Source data
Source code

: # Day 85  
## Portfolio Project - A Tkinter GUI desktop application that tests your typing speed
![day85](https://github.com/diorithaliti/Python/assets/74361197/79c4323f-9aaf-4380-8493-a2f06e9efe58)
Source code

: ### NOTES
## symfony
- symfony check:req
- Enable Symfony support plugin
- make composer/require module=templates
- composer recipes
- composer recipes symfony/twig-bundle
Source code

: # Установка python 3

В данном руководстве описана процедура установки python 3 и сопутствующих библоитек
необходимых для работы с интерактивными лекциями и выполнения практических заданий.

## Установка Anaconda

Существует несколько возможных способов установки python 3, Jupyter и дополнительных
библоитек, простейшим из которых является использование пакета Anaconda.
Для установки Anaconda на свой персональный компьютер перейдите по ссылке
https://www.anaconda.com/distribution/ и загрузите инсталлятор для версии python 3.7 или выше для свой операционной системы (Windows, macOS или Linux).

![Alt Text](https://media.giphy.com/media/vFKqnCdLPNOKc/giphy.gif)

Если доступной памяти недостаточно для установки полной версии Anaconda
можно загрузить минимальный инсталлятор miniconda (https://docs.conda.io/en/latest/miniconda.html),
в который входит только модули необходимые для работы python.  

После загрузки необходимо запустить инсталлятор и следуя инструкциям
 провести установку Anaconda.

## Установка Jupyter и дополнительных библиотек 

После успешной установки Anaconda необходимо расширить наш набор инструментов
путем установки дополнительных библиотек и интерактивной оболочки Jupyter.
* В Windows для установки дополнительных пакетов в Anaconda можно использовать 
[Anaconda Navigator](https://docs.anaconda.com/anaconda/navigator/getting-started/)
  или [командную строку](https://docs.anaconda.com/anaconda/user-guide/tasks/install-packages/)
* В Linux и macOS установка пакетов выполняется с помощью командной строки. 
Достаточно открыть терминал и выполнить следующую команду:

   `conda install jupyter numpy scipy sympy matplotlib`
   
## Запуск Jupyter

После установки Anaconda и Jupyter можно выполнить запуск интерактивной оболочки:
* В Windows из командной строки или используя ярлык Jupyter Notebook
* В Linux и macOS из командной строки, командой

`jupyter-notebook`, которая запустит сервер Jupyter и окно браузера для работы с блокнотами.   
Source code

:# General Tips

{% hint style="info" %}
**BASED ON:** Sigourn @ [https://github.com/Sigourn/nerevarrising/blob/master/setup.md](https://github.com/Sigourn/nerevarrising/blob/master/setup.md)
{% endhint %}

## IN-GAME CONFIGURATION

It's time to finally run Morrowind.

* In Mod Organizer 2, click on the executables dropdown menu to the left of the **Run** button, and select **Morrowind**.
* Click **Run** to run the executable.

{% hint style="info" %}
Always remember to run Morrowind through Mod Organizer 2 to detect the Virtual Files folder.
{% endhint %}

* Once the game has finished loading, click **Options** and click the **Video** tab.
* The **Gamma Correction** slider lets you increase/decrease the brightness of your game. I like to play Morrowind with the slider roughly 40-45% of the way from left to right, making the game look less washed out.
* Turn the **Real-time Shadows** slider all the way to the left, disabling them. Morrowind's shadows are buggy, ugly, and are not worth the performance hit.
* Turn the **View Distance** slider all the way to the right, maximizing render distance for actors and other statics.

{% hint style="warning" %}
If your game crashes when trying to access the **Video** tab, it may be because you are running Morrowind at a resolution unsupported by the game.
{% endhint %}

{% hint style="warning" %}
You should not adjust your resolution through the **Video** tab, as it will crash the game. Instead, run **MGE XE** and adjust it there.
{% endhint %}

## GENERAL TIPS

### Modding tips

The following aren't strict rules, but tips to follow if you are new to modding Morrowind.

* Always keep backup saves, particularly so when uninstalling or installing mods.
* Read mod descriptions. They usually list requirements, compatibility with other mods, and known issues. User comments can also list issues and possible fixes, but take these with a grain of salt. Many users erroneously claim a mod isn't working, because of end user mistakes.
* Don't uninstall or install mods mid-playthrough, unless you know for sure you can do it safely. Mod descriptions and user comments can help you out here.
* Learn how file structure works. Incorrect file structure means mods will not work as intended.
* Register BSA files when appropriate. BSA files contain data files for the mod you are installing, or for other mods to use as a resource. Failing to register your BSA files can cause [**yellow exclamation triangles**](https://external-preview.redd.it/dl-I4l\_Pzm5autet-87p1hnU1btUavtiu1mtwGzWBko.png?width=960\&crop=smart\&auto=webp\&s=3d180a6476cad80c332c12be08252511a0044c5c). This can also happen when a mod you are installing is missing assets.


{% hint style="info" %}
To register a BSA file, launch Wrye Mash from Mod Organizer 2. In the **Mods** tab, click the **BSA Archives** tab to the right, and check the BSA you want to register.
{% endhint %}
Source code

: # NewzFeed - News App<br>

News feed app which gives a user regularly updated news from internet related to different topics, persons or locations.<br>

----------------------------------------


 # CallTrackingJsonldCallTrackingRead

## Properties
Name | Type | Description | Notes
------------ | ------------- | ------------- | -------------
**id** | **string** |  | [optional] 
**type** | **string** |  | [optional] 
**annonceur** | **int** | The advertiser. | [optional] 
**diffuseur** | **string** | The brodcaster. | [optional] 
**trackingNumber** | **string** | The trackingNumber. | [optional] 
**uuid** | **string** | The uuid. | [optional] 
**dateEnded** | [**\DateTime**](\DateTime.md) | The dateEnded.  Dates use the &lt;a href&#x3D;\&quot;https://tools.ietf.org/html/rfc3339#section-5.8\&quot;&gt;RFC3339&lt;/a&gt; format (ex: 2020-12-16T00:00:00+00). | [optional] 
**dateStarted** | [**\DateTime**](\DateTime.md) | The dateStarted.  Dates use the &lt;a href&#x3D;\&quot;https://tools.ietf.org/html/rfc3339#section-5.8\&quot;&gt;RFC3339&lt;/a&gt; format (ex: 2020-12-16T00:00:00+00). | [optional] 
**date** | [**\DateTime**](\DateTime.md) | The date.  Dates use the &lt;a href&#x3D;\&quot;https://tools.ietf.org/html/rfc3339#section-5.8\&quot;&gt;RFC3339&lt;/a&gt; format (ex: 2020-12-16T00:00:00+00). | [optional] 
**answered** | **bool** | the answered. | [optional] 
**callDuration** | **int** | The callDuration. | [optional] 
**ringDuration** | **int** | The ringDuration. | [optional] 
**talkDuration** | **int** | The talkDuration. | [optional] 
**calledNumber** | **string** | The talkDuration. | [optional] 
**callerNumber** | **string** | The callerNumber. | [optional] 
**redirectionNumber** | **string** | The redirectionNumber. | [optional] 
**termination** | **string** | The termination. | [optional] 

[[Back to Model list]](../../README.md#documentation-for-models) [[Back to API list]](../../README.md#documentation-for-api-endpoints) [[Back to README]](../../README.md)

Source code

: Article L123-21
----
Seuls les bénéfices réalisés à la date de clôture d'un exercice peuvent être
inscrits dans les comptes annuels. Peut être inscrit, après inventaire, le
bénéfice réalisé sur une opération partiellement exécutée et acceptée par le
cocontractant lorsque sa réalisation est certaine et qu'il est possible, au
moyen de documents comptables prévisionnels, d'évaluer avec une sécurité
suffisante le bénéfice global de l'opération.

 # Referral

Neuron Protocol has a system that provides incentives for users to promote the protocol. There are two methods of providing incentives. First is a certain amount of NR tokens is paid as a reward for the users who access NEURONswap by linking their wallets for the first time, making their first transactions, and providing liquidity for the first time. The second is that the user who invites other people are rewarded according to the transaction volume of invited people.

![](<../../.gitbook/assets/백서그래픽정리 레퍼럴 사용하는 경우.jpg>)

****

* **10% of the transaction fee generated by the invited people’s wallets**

* * *

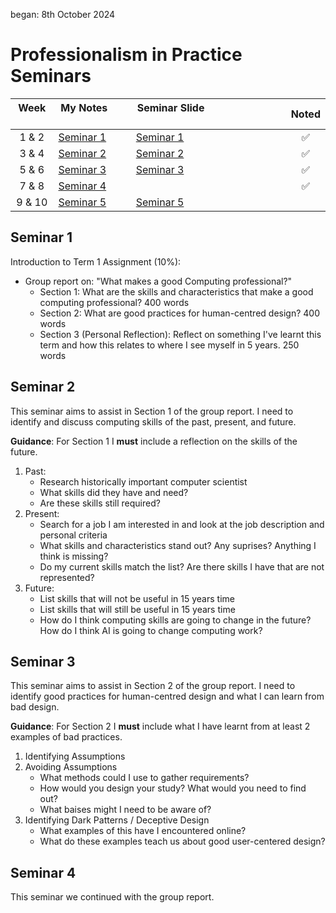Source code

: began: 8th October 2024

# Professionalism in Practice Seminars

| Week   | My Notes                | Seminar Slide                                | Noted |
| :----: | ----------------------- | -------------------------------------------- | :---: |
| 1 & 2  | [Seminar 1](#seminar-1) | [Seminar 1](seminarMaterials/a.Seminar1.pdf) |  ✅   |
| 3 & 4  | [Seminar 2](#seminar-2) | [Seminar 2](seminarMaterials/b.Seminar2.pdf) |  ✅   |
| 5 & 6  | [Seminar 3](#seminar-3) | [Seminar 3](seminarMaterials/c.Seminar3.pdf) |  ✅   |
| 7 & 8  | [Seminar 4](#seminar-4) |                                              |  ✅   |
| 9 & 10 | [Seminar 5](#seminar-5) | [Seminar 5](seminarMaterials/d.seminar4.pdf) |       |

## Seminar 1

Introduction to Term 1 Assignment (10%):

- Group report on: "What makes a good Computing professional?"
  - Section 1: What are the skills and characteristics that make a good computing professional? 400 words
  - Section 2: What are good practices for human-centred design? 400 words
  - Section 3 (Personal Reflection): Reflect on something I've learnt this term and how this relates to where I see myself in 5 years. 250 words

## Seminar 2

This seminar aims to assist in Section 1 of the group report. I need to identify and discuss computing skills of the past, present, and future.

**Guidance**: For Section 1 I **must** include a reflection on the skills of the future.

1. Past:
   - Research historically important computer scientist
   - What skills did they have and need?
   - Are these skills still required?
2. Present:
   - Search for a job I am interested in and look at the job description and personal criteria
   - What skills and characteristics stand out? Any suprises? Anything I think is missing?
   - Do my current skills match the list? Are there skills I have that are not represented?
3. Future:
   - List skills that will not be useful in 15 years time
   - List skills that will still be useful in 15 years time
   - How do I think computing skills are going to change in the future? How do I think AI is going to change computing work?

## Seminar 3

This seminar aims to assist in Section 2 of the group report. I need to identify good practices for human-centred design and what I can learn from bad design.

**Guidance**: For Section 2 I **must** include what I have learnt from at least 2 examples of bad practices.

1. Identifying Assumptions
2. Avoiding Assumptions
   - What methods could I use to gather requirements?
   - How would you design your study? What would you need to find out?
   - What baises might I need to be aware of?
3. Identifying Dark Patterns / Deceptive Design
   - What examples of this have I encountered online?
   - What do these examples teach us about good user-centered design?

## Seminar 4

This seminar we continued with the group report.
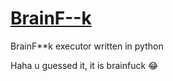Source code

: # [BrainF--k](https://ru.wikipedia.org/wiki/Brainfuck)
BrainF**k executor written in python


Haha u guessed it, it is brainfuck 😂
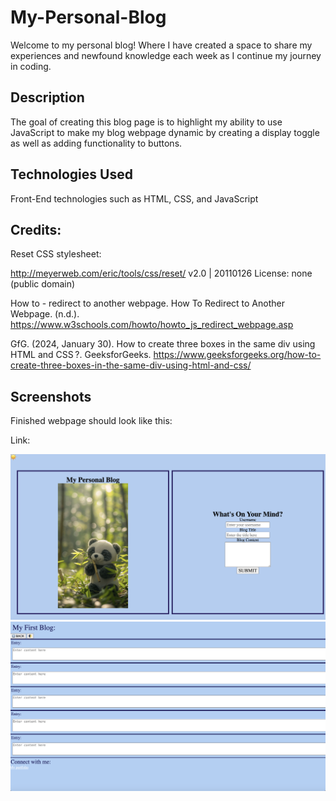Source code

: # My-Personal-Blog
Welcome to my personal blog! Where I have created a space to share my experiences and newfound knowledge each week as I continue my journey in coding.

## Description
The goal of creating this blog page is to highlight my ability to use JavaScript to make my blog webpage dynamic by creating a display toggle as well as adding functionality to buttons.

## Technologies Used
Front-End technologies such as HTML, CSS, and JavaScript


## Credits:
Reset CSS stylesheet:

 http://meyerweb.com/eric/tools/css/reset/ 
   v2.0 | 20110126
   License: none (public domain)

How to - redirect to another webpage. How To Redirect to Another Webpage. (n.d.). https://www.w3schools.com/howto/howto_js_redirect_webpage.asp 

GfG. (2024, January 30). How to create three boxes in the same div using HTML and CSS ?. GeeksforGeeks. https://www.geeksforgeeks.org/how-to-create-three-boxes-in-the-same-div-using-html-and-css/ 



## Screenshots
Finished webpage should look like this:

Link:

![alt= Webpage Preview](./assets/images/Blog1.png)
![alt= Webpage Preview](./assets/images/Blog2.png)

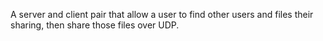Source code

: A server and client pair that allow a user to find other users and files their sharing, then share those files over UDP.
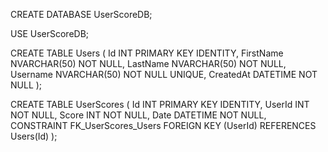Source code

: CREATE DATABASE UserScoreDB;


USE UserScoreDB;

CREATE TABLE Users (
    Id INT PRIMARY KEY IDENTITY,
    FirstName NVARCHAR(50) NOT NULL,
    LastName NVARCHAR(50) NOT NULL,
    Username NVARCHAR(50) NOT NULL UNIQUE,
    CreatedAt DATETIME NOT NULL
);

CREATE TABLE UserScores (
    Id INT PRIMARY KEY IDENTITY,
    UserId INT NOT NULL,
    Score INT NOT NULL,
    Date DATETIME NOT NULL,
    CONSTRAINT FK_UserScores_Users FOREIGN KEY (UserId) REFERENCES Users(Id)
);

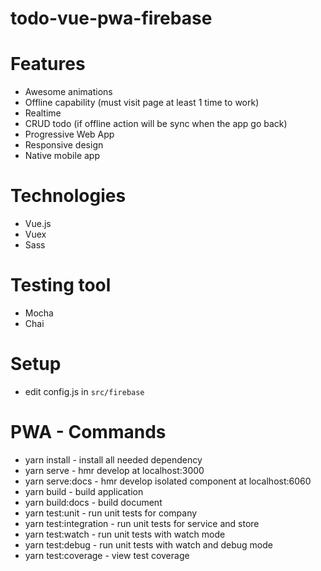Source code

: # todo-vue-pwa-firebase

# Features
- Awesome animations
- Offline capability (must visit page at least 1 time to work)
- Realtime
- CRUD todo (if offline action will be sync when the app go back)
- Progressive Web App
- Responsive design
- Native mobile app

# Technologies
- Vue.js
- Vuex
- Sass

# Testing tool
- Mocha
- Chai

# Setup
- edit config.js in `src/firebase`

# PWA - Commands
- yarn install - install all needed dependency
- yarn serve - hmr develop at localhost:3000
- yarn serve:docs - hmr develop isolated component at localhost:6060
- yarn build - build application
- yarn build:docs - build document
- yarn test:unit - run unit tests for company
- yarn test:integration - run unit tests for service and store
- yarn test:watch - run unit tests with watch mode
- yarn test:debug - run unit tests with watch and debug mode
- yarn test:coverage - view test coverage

* * *

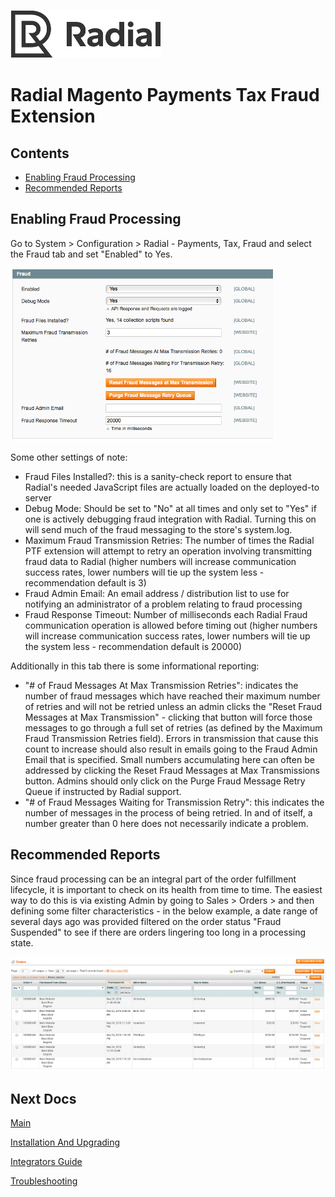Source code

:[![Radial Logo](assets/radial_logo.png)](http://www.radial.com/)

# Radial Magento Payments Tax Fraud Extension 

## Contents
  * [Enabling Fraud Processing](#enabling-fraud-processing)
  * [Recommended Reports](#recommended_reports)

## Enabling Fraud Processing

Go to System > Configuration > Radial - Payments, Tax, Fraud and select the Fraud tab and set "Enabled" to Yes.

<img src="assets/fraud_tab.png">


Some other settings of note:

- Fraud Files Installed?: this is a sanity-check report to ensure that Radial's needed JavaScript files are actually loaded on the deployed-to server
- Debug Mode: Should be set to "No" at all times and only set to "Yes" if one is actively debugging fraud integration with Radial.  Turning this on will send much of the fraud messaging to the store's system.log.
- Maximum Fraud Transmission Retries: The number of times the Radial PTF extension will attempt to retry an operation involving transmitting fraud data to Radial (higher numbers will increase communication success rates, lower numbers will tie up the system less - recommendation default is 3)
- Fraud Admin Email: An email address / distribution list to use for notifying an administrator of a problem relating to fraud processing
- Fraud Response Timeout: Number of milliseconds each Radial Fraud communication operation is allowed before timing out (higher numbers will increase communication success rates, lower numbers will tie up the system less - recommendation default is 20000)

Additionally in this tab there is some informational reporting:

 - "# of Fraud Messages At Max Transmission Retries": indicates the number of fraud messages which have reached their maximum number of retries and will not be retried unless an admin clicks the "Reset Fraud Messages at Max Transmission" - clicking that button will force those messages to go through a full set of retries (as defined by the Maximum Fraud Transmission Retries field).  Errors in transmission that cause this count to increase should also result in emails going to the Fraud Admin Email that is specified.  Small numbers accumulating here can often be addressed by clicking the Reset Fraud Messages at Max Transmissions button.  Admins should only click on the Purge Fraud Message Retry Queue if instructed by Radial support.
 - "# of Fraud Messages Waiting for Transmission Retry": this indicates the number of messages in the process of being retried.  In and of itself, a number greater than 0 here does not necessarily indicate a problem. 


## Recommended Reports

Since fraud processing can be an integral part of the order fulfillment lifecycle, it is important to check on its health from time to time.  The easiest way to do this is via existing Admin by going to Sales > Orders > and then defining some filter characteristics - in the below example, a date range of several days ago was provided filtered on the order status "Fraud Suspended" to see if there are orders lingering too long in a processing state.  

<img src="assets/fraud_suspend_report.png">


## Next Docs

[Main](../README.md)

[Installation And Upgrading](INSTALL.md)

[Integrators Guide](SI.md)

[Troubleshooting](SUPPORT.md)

Description of the task
Copy each line above that contains the word "making".

Finished exercise
* The **Gamma Correction** slider lets you increase/decrease the brightness of your game. I like to play Morrowind with the slider roughly 40-45% of the way from left to right, making the game look less washed out.
Neuron Protocol has a system that provides incentives for users to promote the protocol. There are two methods of providing incentives. First is a certain amount of NR tokens is paid as a reward for the users who access NEURONswap by linking their wallets for the first time, making their first transactions, and providing liquidity for the first time. The second is that the user who invites other people are rewarded according to the transaction volume of invited people.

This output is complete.